(Exercise aim) Of the lines below, write out exactly those from the line with "निर्घृण! तपति बलीयः" through the line with "२. कालावधानं यथा—(मामा. १.२०)", both included, and skip the rest.
- Opening Delimiter -
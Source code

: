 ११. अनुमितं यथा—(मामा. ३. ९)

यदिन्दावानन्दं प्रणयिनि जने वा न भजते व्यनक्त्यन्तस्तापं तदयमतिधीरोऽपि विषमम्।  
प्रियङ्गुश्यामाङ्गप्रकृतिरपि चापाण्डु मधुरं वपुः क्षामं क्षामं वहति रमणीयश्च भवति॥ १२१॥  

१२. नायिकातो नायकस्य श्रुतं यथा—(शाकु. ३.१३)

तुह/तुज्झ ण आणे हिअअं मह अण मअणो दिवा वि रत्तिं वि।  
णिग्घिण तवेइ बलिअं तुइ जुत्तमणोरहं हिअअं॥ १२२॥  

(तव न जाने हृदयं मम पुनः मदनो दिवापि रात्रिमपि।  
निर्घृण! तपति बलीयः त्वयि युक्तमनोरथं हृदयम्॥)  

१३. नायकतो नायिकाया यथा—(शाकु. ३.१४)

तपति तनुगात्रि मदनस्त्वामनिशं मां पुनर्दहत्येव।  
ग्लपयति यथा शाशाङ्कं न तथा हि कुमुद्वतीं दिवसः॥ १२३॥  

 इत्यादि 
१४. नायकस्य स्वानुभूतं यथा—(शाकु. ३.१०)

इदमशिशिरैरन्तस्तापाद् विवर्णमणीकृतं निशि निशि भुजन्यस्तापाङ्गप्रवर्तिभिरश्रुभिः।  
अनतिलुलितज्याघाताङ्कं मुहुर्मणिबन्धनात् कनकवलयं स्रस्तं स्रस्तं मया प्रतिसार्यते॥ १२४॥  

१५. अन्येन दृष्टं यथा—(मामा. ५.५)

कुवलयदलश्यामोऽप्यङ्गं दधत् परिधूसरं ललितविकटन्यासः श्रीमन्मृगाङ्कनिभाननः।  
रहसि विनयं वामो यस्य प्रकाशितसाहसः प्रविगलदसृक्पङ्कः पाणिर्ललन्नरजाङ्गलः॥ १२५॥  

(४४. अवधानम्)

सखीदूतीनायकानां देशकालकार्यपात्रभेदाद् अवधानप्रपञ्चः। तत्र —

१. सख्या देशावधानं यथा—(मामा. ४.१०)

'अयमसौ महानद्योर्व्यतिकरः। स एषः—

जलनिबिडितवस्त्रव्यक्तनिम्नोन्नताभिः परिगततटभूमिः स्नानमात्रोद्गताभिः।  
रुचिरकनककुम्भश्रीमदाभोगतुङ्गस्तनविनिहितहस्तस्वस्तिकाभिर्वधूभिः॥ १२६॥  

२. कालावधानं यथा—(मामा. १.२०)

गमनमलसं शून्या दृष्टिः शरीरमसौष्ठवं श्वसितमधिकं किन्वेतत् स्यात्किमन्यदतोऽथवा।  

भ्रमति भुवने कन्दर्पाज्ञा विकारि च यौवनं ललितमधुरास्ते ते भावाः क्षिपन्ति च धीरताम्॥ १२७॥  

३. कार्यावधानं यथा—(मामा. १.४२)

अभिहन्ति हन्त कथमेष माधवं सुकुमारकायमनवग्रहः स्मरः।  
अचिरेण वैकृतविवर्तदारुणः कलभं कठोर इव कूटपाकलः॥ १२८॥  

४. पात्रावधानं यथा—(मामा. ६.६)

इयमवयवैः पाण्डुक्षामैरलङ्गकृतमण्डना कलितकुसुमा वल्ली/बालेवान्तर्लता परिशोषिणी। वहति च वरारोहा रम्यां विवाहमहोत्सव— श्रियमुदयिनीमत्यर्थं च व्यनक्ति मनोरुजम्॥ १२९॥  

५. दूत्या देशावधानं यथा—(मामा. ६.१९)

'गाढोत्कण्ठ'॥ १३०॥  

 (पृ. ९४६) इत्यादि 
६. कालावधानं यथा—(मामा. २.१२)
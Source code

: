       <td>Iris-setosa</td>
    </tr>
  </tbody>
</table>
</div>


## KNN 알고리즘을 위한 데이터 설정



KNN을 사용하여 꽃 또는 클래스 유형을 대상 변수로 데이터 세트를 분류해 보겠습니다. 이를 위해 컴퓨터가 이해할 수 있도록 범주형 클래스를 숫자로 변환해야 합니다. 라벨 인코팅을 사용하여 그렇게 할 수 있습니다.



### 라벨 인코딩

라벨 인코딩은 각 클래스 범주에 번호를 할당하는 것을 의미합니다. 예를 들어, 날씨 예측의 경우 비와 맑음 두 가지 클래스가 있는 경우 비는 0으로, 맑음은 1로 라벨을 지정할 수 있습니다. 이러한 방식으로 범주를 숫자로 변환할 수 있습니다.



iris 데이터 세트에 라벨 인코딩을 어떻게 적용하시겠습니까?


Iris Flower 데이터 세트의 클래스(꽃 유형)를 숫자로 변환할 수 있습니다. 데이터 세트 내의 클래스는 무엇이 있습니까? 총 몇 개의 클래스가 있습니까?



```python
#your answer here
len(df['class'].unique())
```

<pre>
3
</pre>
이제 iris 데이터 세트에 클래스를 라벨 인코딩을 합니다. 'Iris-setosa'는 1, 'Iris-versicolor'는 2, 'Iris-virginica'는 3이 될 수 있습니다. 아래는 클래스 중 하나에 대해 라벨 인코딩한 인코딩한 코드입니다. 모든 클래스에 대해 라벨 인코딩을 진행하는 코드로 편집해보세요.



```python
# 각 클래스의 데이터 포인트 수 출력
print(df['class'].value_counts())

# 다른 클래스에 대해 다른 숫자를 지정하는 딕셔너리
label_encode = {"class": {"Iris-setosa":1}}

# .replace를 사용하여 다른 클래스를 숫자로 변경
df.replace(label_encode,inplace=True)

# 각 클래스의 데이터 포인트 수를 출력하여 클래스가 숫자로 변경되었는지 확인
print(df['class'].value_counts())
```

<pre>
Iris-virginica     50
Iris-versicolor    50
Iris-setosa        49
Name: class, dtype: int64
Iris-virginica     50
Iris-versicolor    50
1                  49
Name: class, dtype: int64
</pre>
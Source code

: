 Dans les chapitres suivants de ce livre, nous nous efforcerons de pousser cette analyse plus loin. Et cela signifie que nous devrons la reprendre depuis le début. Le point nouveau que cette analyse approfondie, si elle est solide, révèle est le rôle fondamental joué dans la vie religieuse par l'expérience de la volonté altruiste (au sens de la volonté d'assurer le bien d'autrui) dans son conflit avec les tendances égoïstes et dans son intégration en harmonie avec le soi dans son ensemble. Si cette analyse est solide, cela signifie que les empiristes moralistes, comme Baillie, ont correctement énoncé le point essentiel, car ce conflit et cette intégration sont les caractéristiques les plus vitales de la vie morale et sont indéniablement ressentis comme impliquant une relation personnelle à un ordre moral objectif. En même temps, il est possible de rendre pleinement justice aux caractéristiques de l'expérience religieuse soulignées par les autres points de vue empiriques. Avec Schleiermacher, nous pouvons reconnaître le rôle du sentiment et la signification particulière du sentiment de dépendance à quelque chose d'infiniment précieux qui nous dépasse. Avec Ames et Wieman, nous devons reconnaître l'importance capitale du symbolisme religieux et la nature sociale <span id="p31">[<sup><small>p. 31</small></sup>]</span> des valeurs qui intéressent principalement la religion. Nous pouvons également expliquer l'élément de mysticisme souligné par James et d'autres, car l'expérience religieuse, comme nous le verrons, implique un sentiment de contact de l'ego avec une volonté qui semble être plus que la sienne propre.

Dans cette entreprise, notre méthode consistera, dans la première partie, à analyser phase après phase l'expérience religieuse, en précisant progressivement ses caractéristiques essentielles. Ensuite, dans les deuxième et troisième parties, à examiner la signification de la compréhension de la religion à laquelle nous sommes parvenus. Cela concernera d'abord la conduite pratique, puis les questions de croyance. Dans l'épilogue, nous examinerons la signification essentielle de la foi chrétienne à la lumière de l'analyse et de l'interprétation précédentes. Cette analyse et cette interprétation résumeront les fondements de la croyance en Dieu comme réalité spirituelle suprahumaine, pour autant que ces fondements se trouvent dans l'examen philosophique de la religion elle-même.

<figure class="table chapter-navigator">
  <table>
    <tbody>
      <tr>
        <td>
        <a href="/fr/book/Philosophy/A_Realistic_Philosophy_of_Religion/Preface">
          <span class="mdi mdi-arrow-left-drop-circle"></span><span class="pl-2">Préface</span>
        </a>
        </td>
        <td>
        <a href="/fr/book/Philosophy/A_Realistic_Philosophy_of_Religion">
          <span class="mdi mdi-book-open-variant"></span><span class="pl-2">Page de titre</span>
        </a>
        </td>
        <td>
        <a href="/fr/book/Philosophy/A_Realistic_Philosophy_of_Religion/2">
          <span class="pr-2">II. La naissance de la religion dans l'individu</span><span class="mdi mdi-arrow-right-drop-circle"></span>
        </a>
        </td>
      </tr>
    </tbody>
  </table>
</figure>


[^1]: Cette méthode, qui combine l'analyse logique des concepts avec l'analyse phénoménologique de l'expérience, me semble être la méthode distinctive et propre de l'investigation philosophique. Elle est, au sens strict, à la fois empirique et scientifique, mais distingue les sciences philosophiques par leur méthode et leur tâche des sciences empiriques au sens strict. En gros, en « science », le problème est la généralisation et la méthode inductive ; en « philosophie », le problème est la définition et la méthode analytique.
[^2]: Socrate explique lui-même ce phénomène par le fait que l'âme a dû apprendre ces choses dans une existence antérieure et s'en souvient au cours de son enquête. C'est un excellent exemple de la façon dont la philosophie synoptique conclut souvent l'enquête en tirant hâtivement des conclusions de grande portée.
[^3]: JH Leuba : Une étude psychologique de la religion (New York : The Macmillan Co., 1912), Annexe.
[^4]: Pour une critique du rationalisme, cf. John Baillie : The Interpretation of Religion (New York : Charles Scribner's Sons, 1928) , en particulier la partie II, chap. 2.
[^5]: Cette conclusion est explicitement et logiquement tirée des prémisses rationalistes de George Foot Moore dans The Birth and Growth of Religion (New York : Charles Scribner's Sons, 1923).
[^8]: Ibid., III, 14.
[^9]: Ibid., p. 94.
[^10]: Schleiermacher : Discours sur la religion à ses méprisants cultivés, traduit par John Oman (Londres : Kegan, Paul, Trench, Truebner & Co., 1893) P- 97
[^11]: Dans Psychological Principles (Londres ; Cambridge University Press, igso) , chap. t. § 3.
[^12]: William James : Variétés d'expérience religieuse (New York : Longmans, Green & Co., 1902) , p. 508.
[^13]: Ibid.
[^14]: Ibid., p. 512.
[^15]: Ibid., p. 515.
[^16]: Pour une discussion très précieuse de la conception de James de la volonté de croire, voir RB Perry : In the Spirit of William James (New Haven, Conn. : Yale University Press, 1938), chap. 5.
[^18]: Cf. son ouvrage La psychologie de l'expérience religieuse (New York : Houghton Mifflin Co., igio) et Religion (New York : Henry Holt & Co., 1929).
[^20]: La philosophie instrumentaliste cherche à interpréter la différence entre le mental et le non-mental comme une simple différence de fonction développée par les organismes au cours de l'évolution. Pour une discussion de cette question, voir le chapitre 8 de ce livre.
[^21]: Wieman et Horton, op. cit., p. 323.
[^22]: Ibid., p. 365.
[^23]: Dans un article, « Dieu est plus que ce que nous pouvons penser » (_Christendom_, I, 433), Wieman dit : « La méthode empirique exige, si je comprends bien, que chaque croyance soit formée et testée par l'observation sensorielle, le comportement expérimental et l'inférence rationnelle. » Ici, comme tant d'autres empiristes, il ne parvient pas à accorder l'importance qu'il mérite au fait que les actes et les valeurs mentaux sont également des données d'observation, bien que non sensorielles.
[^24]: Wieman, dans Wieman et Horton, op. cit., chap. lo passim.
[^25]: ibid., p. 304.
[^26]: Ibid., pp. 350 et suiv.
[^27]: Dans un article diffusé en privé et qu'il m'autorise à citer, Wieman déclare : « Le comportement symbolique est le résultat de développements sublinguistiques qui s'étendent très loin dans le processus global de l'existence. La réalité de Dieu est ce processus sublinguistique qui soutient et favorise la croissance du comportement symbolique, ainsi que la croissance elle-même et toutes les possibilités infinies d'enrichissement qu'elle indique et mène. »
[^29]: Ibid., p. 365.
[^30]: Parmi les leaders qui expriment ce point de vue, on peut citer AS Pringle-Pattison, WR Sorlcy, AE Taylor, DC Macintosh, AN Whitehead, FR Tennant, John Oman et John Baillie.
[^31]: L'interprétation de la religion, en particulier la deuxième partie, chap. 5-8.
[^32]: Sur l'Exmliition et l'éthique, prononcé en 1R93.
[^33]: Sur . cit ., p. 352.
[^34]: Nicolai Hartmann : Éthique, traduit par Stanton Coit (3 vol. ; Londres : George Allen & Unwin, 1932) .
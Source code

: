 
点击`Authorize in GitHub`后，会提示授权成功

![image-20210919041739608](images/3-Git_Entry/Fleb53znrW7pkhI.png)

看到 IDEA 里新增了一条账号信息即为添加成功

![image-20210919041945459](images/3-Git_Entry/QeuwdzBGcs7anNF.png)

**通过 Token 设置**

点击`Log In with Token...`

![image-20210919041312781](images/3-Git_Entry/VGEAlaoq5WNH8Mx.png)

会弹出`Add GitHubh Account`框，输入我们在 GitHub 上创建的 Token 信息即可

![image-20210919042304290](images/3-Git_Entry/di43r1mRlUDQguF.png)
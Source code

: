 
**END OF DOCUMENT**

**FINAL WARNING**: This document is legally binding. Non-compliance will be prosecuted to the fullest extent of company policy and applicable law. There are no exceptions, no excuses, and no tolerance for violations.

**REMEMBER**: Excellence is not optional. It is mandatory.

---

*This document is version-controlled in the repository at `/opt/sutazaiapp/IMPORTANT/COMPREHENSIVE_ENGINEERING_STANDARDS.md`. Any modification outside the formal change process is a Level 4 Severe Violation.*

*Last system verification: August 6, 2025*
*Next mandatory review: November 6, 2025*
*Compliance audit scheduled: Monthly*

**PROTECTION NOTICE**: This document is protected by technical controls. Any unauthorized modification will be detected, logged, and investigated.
- Closing Delimiter -
(Exercise output)
निर्घृण! तपति बलीयः त्वयि युक्तमनोरथं हृदयम्॥)  

१३. नायकतो नायिकाया यथा—(शाकु. ३.१४)

तपति तनुगात्रि मदनस्त्वामनिशं मां पुनर्दहत्येव।  
ग्लपयति यथा शाशाङ्कं न तथा हि कुमुद्वतीं दिवसः॥ १२३॥  

 इत्यादि 
१४. नायकस्य स्वानुभूतं यथा—(शाकु. ३.१०)

इदमशिशिरैरन्तस्तापाद् विवर्णमणीकृतं निशि निशि भुजन्यस्तापाङ्गप्रवर्तिभिरश्रुभिः।  
अनतिलुलितज्याघाताङ्कं मुहुर्मणिबन्धनात् कनकवलयं स्रस्तं स्रस्तं मया प्रतिसार्यते॥ १२४॥  

१५. अन्येन दृष्टं यथा—(मामा. ५.५)

कुवलयदलश्यामोऽप्यङ्गं दधत् परिधूसरं ललितविकटन्यासः श्रीमन्मृगाङ्कनिभाननः।  
रहसि विनयं वामो यस्य प्रकाशितसाहसः प्रविगलदसृक्पङ्कः पाणिर्ललन्नरजाङ्गलः॥ १२५॥  

(४४. अवधानम्)

सखीदूतीनायकानां देशकालकार्यपात्रभेदाद् अवधानप्रपञ्चः। तत्र —

१. सख्या देशावधानं यथा—(मामा. ४.१०)

'अयमसौ महानद्योर्व्यतिकरः। स एषः—

जलनिबिडितवस्त्रव्यक्तनिम्नोन्नताभिः परिगततटभूमिः स्नानमात्रोद्गताभिः।  
रुचिरकनककुम्भश्रीमदाभोगतुङ्गस्तनविनिहितहस्तस्वस्तिकाभिर्वधूभिः॥ १२६॥  

२. कालावधानं यथा—(मामा. १.२०)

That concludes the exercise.